Join us each week in November to learn about various aspects of climate accountability regarding the climate damages caused by fossil fuel companies. Each webinar will be held as a panelist discussion with several experts in the field, with opportunities for the audience to ask questions.
This webinar series is a joint initiative between the Centre for Law and the Environment (CLE) of the UBC Allard School of Law, University of Victoria Faculty of Law, Thompson Rivers University Faculty of Law, and West Coast Environmental Law.
Each webinar is approved for two hours of Continuing Professional Development Credit
If you missed this series or would like to watch it again, the recordings for each webinar can be found below:
Crossing the Threshold: Challenges, Opportunities and Legal Theories (November 6)

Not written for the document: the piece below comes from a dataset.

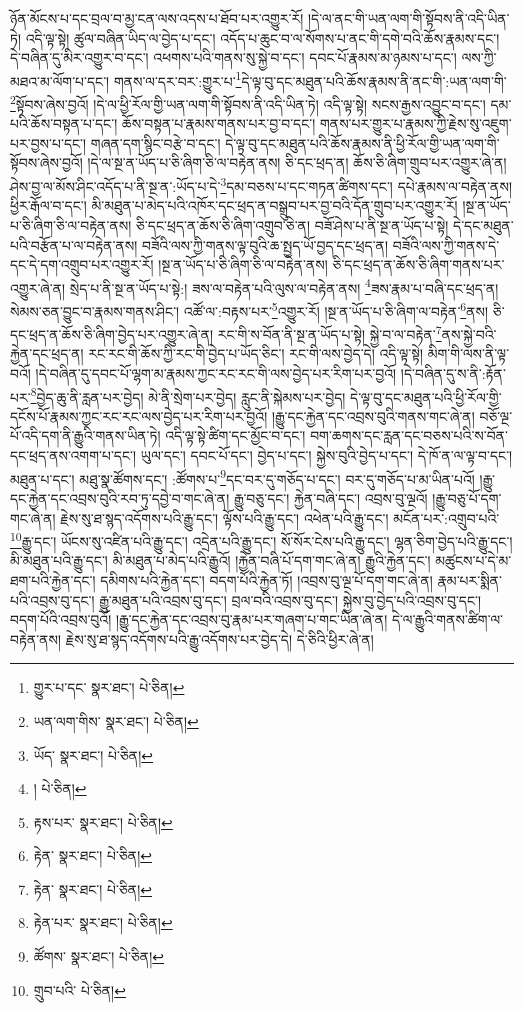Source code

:ཉོན་མོངས་པ་དང་བྲལ་བ་མྱ་ངན་ལས་འདས་པ་ཐོབ་པར་འགྱུར་རོ། །དེ་ལ་ནང་གི་ཡན་ལག་གི་སྟོབས་ནི་འདི་ཡིན་ཏེ། འདི་ལྟ་སྟེ། ཚུལ་བཞིན་ཡིད་ལ་བྱེད་པ་དང་། འདོད་པ་ཆུང་བ་ལ་སོགས་པ་ནང་གི་དགེ་བའི་ཆོས་རྣམས་དང་། དེ་བཞིན་དུ་མིར་འགྱུར་བ་དང་། འཕགས་པའི་གནས་སུ་སྐྱེ་བ་དང་། དབང་པོ་རྣམས་མ་ཉམས་པ་དང་། ལས་ཀྱི་མཐའ་མ་ལོག་པ་དང་། གནས་ལ་དར་བར་:གྱུར་པ་\footnote{གྱུར་པ་དང་  སྣར་ཐང་།  པེ་ཅིན། }དེ་ལྟ་བུ་དང་མཐུན་པའི་ཆོས་རྣམས་ནི་ནང་གི་:ཡན་ལག་གི་\footnote{ཡན་ལག་གིས་  སྣར་ཐང་།  པེ་ཅིན། }སྟོབས་ཞེས་བྱའོ། །དེ་ལ་ཕྱི་རོལ་གྱི་ཡན་ལག་གི་སྟོབས་ནི་འདི་ཡིན་ཏེ། འདི་ལྟ་སྟེ། སངས་རྒྱས་འབྱུང་བ་དང་། དམ་པའི་ཆོས་བསྟན་པ་དང་། ཆོས་བསྟན་པ་རྣམས་གནས་པར་བྱ་བ་དང་། གནས་པར་གྱུར་པ་རྣམས་ཀྱི་རྗེས་སུ་འཇུག་པར་བྱས་པ་དང་། གཞན་དག་སྙིང་བརྩེ་བ་དང་། དེ་ལྟ་བུ་དང་མཐུན་པའི་ཆོས་རྣམས་ནི་ཕྱི་རོལ་གྱི་ཡན་ལག་གི་སྟོབས་ཞེས་བྱའོ། །དེ་ལ་སྔ་ན་ཡོད་པ་ཅི་ཞིག་ཅི་ལ་བརྟེན་ནས། ཅི་དང་ཕྲད་ན། ཆོས་ཅི་ཞིག་གྲུབ་པར་འགྱུར་ཞེ་ན། ཤེས་བྱ་ལ་མོས་ཤིང་འདོད་པ་ནི་སྔ་ན་:ཡོད་པ་དེ་\footnote{ཡོད་  སྣར་ཐང་།  པེ་ཅིན། }དམ་བཅས་པ་དང་གཏན་ཚིགས་དང་། དཔེ་རྣམས་ལ་བརྟེན་ནས། ཕྱིར་རྒོལ་བ་དང་། མི་མཐུན་པ་མེད་པའི་འཁོར་དང་ཕྲད་ན་བསྒྲུབ་པར་བྱ་བའི་དོན་གྲུབ་པར་འགྱུར་རོ། །སྔ་ན་ཡོད་པ་ཅི་ཞིག་ཅི་ལ་བརྟེན་ནས། ཅི་དང་ཕྲད་ན་ཆོས་ཅི་ཞིག་འགྲུབ་ཅེ་ན། བཟོ་ཤེས་པ་ནི་སྔ་ན་ཡོད་པ་སྟེ། དེ་དང་མཐུན་པའི་བརྩོན་པ་ལ་བརྟེན་ནས། བཟོའི་ལས་ཀྱི་གནས་ལྟ་བུའི་ཆ་སྤྱད་ཡོ་བྱད་དང་ཕྲད་ན། བཟོའི་ལས་ཀྱི་གནས་དེ་དང་དེ་དག་འགྲུབ་པར་འགྱུར་རོ། །སྔ་ན་ཡོད་པ་ཅི་ཞིག་ཅི་ལ་བརྟེན་ནས། ཅི་དང་ཕྲད་ན་ཆོས་ཅི་ཞིག་གནས་པར་འགྱུར་ཞེ་ན། སྲེད་པ་ནི་སྔ་ན་ཡོད་པ་སྟེ:། ཟས་ལ་བརྟེན་པའི་ལུས་ལ་བརྟེན་ནས། \footnote{།    པེ་ཅིན། }ཟས་རྣམ་པ་བཞི་དང་ཕྲད་ན། སེམས་ཅན་བྱུང་བ་རྣམས་གནས་ཤིང་། འཚོ་ལ་:བརྟས་པར་\footnote{རྟས་པར་  སྣར་ཐང་།  པེ་ཅིན། }འགྱུར་རོ། །སྔ་ན་ཡོད་པ་ཅི་ཞིག་ལ་བརྟེན་\footnote{རྟེན་  སྣར་ཐང་།  པེ་ཅིན། }ནས། ཅི་དང་ཕྲད་ན་ཆོས་ཅི་ཞིག་བྱེད་པར་འགྱུར་ཞེ་ན། རང་གི་ས་བོན་ནི་སྔ་ན་ཡོད་པ་སྟེ། སྐྱེ་བ་ལ་བརྟེན་\footnote{རྟེན་  སྣར་ཐང་།  པེ་ཅིན། }ནས་སྐྱེ་བའི་རྐྱེན་དང་ཕྲད་ན། རང་རང་གི་ཆོས་ཀྱི་རང་གི་བྱེད་པ་ཡོད་ཅིང་། རང་གི་ལས་བྱེད་དེ། འདི་ལྟ་སྟེ། མིག་གི་ལས་ནི་ལྟ་བའོ། །དེ་བཞིན་དུ་དབང་པོ་ལྷག་མ་རྣམས་ཀྱང་རང་རང་གི་ལས་བྱེད་པར་རིག་པར་བྱའོ། །དེ་བཞིན་དུ་ས་ནི་:རྟོན་པར་\footnote{རྟེན་པར་  སྣར་ཐང་།  པེ་ཅིན། }བྱེད་ཆུ་ནི་རླན་པར་བྱེད། མེ་ནི་སྲེག་པར་བྱེད། རླུང་ནི་སྐེམས་པར་བྱེད། དེ་ལྟ་བུ་དང་མཐུན་པའི་ཕྱི་རོལ་གྱི་དངོས་པོ་རྣམས་ཀྱང་རང་རང་ལས་བྱེད་པར་རིག་པར་བྱའོ། །རྒྱུ་དང་རྐྱེན་དང་འབྲས་བུའི་གནས་གང་ཞེ་ན། བཅོ་ལྔ་པོ་འདི་དག་ནི་རྒྱུའི་གནས་ཡིན་ཏེ། འདི་ལྟ་སྟེ་ཚིག་དང་མྱོང་བ་དང་། བག་ཆགས་དང་རླན་དང་བཅས་པའི་ས་བོན་དང་ཕྲད་ནས་འགག་པ་དང་། ཡུལ་དང་། དབང་པོ་དང་། བྱེད་པ་དང་། སྐྱེས་བུའི་བྱེད་པ་དང་། དེ་ཁོ་ན་ལ་ལྟ་བ་དང་། མཐུན་པ་དང་། མཐུ་སྣ་ཚོགས་དང་། :ཚོགས་པ་\footnote{ཚོགས་  སྣར་ཐང་།  པེ་ཅིན། }དང་བར་དུ་གཅོད་པ་དང་། བར་དུ་གཅོད་པ་མ་ཡིན་པའོ། །རྒྱུ་དང་རྐྱེན་དང་འབྲས་བུའི་རབ་ཏུ་དབྱེ་བ་གང་ཞེ་ན། རྒྱུ་བཅུ་དང་། རྐྱེན་བཞི་དང་། འབྲས་བུ་ལྔའོ། །རྒྱུ་བཅུ་པོ་དག་གང་ཞེ་ན། རྗེས་སུ་ཐ་སྙད་འདོགས་པའི་རྒྱུ་དང་། ལྟོས་པའི་རྒྱུ་དང་། འཕེན་པའི་རྒྱུ་དང་། མངོན་པར་:འགྲུབ་པའི་\footnote{གྲུབ་པའི་  པེ་ཅིན། }རྒྱུ་དང་། ཡོངས་སུ་འཛིན་པའི་རྒྱུ་དང་། འདྲེན་པའི་རྒྱུ་དང་། སོ་སོར་ངེས་པའི་རྒྱུ་དང་། ལྷན་ཅིག་བྱེད་པའི་རྒྱུ་དང་། མི་མཐུན་པའི་རྒྱུ་དང་། མི་མཐུན་པ་མེད་པའི་རྒྱུའོ། །རྐྱེན་བཞི་པོ་དག་གང་ཞེ་ན། རྒྱུའི་རྐྱེན་དང་། མཚུངས་པ་དེ་མ་ཐག་པའི་རྐྱེན་དང་། དམིགས་པའི་རྐྱེན་དང་། བདག་པོའི་རྐྱེན་ཏོ། །འབྲས་བུ་ལྔ་པོ་དག་གང་ཞེ་ན། རྣམ་པར་སྨིན་པའི་འབྲས་བུ་དང་། རྒྱུ་མཐུན་པའི་འབྲས་བུ་དང་། བྲལ་བའི་འབྲས་བུ་དང་། སྐྱེས་བུ་བྱེད་པའི་འབྲས་བུ་དང་། བདག་པོའི་འབྲས་བུའོ། །རྒྱུ་དང་རྐྱེན་དང་འབྲས་བུ་རྣམ་པར་གཞག་པ་གང་ཡིན་ཞེ་ན། དེ་ལ་རྒྱུའི་གནས་ཚིག་ལ་བརྟེན་ནས། རྗེས་སུ་ཐ་སྙད་འདོགས་པའི་རྒྱུ་འདོགས་པར་བྱེད་དེ། དེ་ཅིའི་ཕྱིར་ཞེ་ན།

Friday, November 6, 2020 - 12:00 - 2:00 PM
Local and (U.S.) state governments are suing fossil fuel companies. What are the challenges, opportunities and legal theories that ground these cases? Could and should BC communities or the provincial government bring cases like this?
Panelists
- Chris Tollefson, University of Victoria
- Corrie Yackulic, Sher Edling
- Lynda Collins, University of Ottawa
- Joe Arvay, Arvay Finlay
Host institution: University of Victoria - Faculty of Law
More about the Panelists
Chris Tollefson is a Professor of Law at the University of Victoria. His publications span a range of environmental and natural resource topics. He is executive director of Canada’s first legal NGO focused on the training of aspiring public interest environmental litigators, the Pacific Centre for Environmental Law and Litigation (CELL). He appears as counsel on various public interest environmental and resource law matters.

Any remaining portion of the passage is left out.